═════ Recorded data ═════

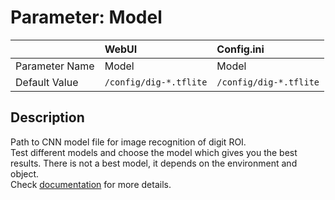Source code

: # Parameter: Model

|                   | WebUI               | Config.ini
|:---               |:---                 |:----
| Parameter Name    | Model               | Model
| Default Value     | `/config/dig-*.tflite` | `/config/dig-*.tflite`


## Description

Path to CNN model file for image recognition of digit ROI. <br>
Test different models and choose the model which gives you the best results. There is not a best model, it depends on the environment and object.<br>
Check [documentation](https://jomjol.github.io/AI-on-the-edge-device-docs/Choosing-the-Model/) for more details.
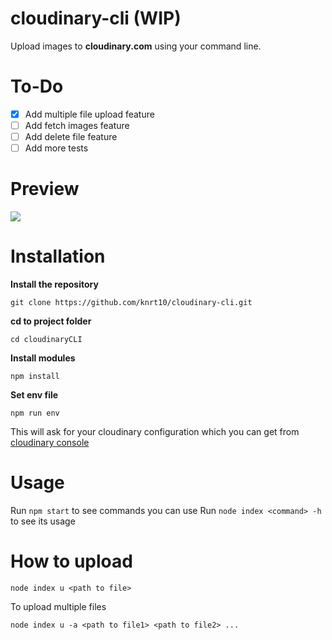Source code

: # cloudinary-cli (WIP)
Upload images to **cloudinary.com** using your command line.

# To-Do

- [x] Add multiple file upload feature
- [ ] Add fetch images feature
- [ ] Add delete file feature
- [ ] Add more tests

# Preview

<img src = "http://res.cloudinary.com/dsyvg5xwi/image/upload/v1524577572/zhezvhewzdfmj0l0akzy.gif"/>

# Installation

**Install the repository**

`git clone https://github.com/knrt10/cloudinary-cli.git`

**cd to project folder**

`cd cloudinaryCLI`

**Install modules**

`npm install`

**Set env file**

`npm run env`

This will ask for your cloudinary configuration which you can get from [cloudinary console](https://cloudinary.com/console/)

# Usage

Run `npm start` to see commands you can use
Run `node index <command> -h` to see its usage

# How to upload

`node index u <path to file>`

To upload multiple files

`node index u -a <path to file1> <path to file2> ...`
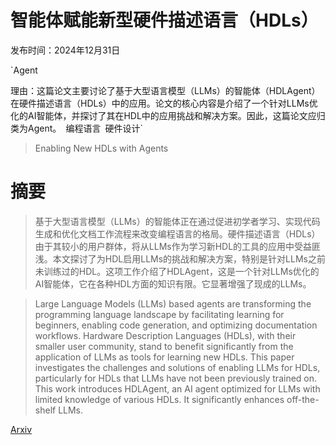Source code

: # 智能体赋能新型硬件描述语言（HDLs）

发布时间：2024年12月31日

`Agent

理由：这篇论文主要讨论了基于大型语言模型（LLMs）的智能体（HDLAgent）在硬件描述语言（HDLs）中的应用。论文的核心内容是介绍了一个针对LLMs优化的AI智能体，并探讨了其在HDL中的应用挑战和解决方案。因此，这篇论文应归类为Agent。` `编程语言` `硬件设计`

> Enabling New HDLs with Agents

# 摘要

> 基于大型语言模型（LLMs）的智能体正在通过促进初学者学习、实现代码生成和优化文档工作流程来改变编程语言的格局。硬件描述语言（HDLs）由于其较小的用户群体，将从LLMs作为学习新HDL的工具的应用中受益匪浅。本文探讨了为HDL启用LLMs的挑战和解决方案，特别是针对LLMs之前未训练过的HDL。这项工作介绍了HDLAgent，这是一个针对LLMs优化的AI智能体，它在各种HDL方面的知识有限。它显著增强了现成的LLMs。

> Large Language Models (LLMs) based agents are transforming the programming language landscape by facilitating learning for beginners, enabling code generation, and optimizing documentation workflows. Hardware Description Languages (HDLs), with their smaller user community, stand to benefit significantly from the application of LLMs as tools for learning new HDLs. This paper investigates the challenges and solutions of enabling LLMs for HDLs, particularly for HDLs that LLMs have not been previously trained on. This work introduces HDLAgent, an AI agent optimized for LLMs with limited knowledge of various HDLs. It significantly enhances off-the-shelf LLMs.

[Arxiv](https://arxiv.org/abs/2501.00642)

═════
═════ Recorded data ═════

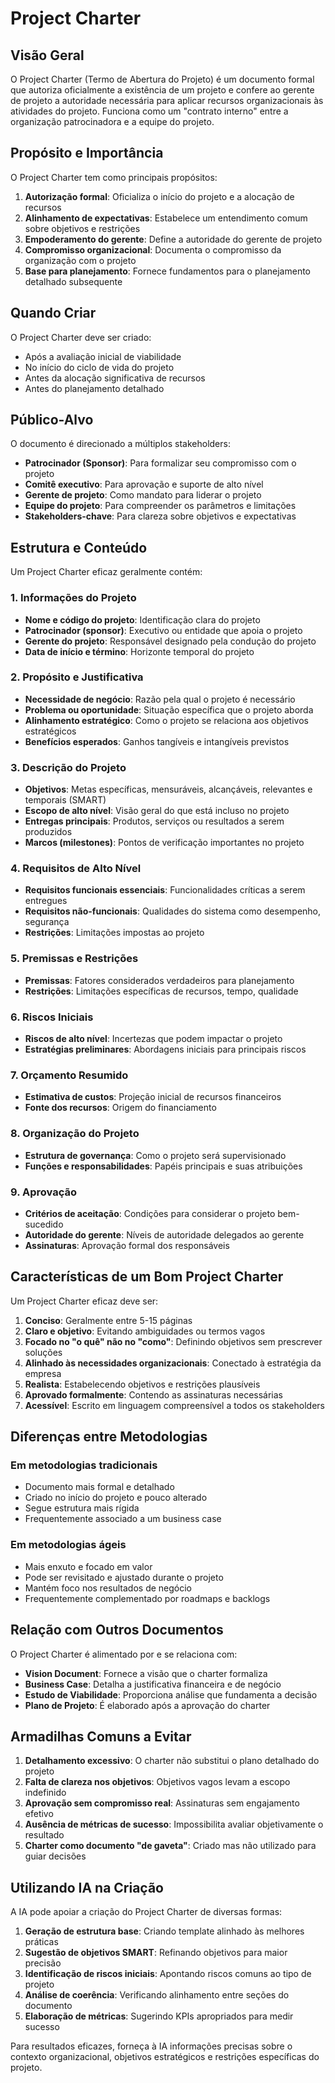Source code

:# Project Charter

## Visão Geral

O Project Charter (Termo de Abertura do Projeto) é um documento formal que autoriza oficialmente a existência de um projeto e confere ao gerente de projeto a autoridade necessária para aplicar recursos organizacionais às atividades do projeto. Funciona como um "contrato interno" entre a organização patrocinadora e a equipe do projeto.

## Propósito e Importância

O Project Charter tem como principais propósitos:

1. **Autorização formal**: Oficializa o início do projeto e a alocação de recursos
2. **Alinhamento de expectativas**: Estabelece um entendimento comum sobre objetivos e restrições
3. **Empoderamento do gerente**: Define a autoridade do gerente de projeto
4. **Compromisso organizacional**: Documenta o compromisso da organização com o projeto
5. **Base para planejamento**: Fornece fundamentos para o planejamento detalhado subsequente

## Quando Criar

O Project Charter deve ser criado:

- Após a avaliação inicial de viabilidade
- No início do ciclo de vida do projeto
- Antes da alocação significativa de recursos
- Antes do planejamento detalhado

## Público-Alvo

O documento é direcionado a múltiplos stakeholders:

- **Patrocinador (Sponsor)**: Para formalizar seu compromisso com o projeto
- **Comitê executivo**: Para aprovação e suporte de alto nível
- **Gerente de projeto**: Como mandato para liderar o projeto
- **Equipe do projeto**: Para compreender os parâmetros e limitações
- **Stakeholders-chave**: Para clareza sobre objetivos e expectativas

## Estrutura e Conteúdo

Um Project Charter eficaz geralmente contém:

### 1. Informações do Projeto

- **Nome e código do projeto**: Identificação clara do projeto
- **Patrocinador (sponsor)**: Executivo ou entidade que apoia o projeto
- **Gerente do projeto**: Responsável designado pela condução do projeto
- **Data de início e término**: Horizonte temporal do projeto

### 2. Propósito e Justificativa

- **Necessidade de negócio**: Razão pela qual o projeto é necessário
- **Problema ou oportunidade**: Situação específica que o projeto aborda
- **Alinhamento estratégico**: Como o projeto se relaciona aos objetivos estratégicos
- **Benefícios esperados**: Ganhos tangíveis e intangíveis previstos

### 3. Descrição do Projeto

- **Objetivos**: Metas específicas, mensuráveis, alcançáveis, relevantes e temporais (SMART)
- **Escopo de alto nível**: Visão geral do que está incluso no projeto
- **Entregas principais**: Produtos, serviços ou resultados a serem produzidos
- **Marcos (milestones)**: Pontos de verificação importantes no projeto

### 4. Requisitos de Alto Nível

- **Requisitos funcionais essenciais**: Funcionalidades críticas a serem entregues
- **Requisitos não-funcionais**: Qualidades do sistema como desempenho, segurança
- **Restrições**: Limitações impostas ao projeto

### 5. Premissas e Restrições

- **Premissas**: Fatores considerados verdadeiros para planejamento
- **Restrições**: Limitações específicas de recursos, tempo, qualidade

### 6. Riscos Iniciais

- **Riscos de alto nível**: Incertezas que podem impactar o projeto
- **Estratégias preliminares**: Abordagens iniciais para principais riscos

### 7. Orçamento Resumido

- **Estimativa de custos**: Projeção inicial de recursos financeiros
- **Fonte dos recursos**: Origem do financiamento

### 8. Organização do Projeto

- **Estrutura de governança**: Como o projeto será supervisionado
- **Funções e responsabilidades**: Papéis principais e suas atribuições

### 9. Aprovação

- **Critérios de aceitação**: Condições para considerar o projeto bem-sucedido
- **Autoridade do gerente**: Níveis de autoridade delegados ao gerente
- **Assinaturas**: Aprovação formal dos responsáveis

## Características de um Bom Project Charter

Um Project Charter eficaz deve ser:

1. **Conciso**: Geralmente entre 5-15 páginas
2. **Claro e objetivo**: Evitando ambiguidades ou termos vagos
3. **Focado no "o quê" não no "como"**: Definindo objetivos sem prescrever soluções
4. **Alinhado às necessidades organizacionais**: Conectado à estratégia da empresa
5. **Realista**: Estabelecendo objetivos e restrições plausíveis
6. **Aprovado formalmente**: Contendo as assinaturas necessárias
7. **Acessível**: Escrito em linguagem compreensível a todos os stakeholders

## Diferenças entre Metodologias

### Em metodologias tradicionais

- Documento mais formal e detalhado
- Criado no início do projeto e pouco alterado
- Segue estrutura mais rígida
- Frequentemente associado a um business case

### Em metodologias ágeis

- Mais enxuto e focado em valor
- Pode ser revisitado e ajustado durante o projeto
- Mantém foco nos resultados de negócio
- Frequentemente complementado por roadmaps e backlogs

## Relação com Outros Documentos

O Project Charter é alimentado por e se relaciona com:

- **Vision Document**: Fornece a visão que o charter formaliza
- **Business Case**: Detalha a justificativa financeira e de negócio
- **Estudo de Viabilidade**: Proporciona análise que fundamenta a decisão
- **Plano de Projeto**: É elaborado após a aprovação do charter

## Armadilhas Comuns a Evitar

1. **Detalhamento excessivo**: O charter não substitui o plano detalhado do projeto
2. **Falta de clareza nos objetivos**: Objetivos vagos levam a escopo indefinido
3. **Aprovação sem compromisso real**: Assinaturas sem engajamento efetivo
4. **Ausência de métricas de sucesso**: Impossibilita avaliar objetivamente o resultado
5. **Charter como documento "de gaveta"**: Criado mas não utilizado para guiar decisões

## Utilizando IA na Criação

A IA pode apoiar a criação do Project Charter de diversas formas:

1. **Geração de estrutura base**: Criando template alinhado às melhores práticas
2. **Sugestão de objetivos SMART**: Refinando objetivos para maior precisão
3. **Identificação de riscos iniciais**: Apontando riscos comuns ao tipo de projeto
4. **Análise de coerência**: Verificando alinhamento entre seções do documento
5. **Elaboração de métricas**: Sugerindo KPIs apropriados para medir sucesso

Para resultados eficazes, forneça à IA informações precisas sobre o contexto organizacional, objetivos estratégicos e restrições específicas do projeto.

═════

__Problem to work on__
All lines above from the one with "- **Entregas principais**: Produtos, serviços" to the one with "- **Requisitos não-funcionais**: Qualidades", inclusive, should be copied exactly, and no other lines.

__Exercise output__
- **Entregas principais**: Produtos, serviços ou resultados a serem produzidos
- **Marcos (milestones)**: Pontos de verificação importantes no projeto

### 4. Requisitos de Alto Nível

- **Requisitos funcionais essenciais**: Funcionalidades críticas a serem entregues
- **Requisitos não-funcionais**: Qualidades do sistema como desempenho, segurança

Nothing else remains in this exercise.